ACTIVITY
All that is wanted is an exact copy of the lines below, starting at the one that contains "- 目标是为代理工具用户提供便捷的订阅链接格式转换服务，提升用户体验。" and running to the end.

Items listed in a dataset
+--
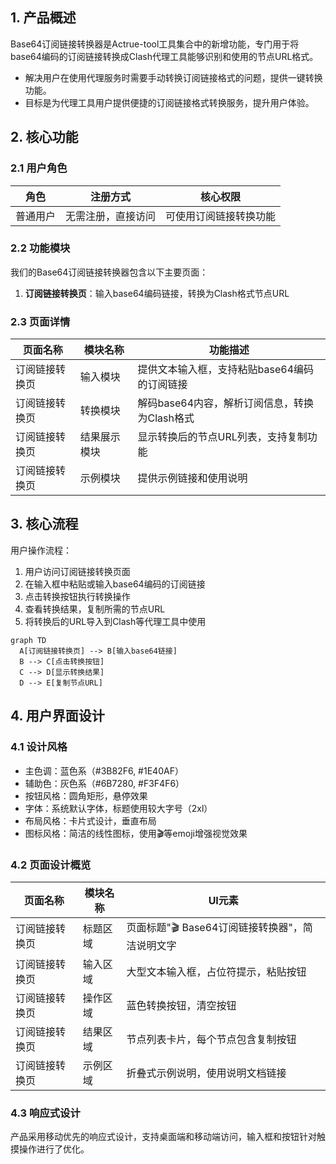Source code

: ## 1. 产品概述

Base64订阅链接转换器是Actrue-tool工具集合中的新增功能，专门用于将base64编码的订阅链接转换成Clash代理工具能够识别和使用的节点URL格式。
- 解决用户在使用代理服务时需要手动转换订阅链接格式的问题，提供一键转换功能。
- 目标是为代理工具用户提供便捷的订阅链接格式转换服务，提升用户体验。

## 2. 核心功能

### 2.1 用户角色

| 角色 | 注册方式 | 核心权限 |
|------|----------|----------|
| 普通用户 | 无需注册，直接访问 | 可使用订阅链接转换功能 |

### 2.2 功能模块

我们的Base64订阅链接转换器包含以下主要页面：
1. **订阅链接转换页**：输入base64编码链接，转换为Clash格式节点URL

### 2.3 页面详情

| 页面名称 | 模块名称 | 功能描述 |
|----------|----------|----------|
| 订阅链接转换页 | 输入模块 | 提供文本输入框，支持粘贴base64编码的订阅链接 |
| 订阅链接转换页 | 转换模块 | 解码base64内容，解析订阅信息，转换为Clash格式 |
| 订阅链接转换页 | 结果展示模块 | 显示转换后的节点URL列表，支持复制功能 |
| 订阅链接转换页 | 示例模块 | 提供示例链接和使用说明 |

## 3. 核心流程

用户操作流程：
1. 用户访问订阅链接转换页面
2. 在输入框中粘贴或输入base64编码的订阅链接
3. 点击转换按钮执行转换操作
4. 查看转换结果，复制所需的节点URL
5. 将转换后的URL导入到Clash等代理工具中使用

```mermaid
graph TD
  A[订阅链接转换页] --> B[输入base64链接]
  B --> C[点击转换按钮]
  C --> D[显示转换结果]
  D --> E[复制节点URL]
```

## 4. 用户界面设计

### 4.1 设计风格

- 主色调：蓝色系（#3B82F6, #1E40AF）
- 辅助色：灰色系（#6B7280, #F3F4F6）
- 按钮风格：圆角矩形，悬停效果
- 字体：系统默认字体，标题使用较大字号（2xl）
- 布局风格：卡片式设计，垂直布局
- 图标风格：简洁的线性图标，使用🎬等emoji增强视觉效果

### 4.2 页面设计概览

| 页面名称 | 模块名称 | UI元素 |
|----------|----------|--------|
| 订阅链接转换页 | 标题区域 | 页面标题"🎬 Base64订阅链接转换器"，简洁说明文字 |
| 订阅链接转换页 | 输入区域 | 大型文本输入框，占位符提示，粘贴按钮 |
| 订阅链接转换页 | 操作区域 | 蓝色转换按钮，清空按钮 |
| 订阅链接转换页 | 结果区域 | 节点列表卡片，每个节点包含复制按钮 |
| 订阅链接转换页 | 示例区域 | 折叠式示例说明，使用说明文档链接 |

### 4.3 响应式设计

产品采用移动优先的响应式设计，支持桌面端和移动端访问，输入框和按钮针对触摸操作进行了优化。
+--
WRITTEN RESPONSE
- 目标是为代理工具用户提供便捷的订阅链接格式转换服务，提升用户体验。

## 2. 核心功能

### 2.1 用户角色

| 角色 | 注册方式 | 核心权限 |
|------|----------|----------|
| 普通用户 | 无需注册，直接访问 | 可使用订阅链接转换功能 |

### 2.2 功能模块

我们的Base64订阅链接转换器包含以下主要页面：
1. **订阅链接转换页**：输入base64编码链接，转换为Clash格式节点URL

### 2.3 页面详情

| 页面名称 | 模块名称 | 功能描述 |
|----------|----------|----------|
| 订阅链接转换页 | 输入模块 | 提供文本输入框，支持粘贴base64编码的订阅链接 |
| 订阅链接转换页 | 转换模块 | 解码base64内容，解析订阅信息，转换为Clash格式 |
| 订阅链接转换页 | 结果展示模块 | 显示转换后的节点URL列表，支持复制功能 |
| 订阅链接转换页 | 示例模块 | 提供示例链接和使用说明 |

## 3. 核心流程

用户操作流程：
1. 用户访问订阅链接转换页面
2. 在输入框中粘贴或输入base64编码的订阅链接
3. 点击转换按钮执行转换操作
4. 查看转换结果，复制所需的节点URL
5. 将转换后的URL导入到Clash等代理工具中使用

```mermaid
graph TD
  A[订阅链接转换页] --> B[输入base64链接]
  B --> C[点击转换按钮]
  C --> D[显示转换结果]
  D --> E[复制节点URL]
```

## 4. 用户界面设计

### 4.1 设计风格

- 主色调：蓝色系（#3B82F6, #1E40AF）
- 辅助色：灰色系（#6B7280, #F3F4F6）
- 按钮风格：圆角矩形，悬停效果
- 字体：系统默认字体，标题使用较大字号（2xl）
- 布局风格：卡片式设计，垂直布局
- 图标风格：简洁的线性图标，使用🎬等emoji增强视觉效果

### 4.2 页面设计概览

| 页面名称 | 模块名称 | UI元素 |
|----------|----------|--------|
| 订阅链接转换页 | 标题区域 | 页面标题"🎬 Base64订阅链接转换器"，简洁说明文字 |
| 订阅链接转换页 | 输入区域 | 大型文本输入框，占位符提示，粘贴按钮 |
| 订阅链接转换页 | 操作区域 | 蓝色转换按钮，清空按钮 |
| 订阅链接转换页 | 结果区域 | 节点列表卡片，每个节点包含复制按钮 |
| 订阅链接转换页 | 示例区域 | 折叠式示例说明，使用说明文档链接 |

### 4.3 响应式设计

产品采用移动优先的响应式设计，支持桌面端和移动端访问，输入框和按钮针对触摸操作进行了优化。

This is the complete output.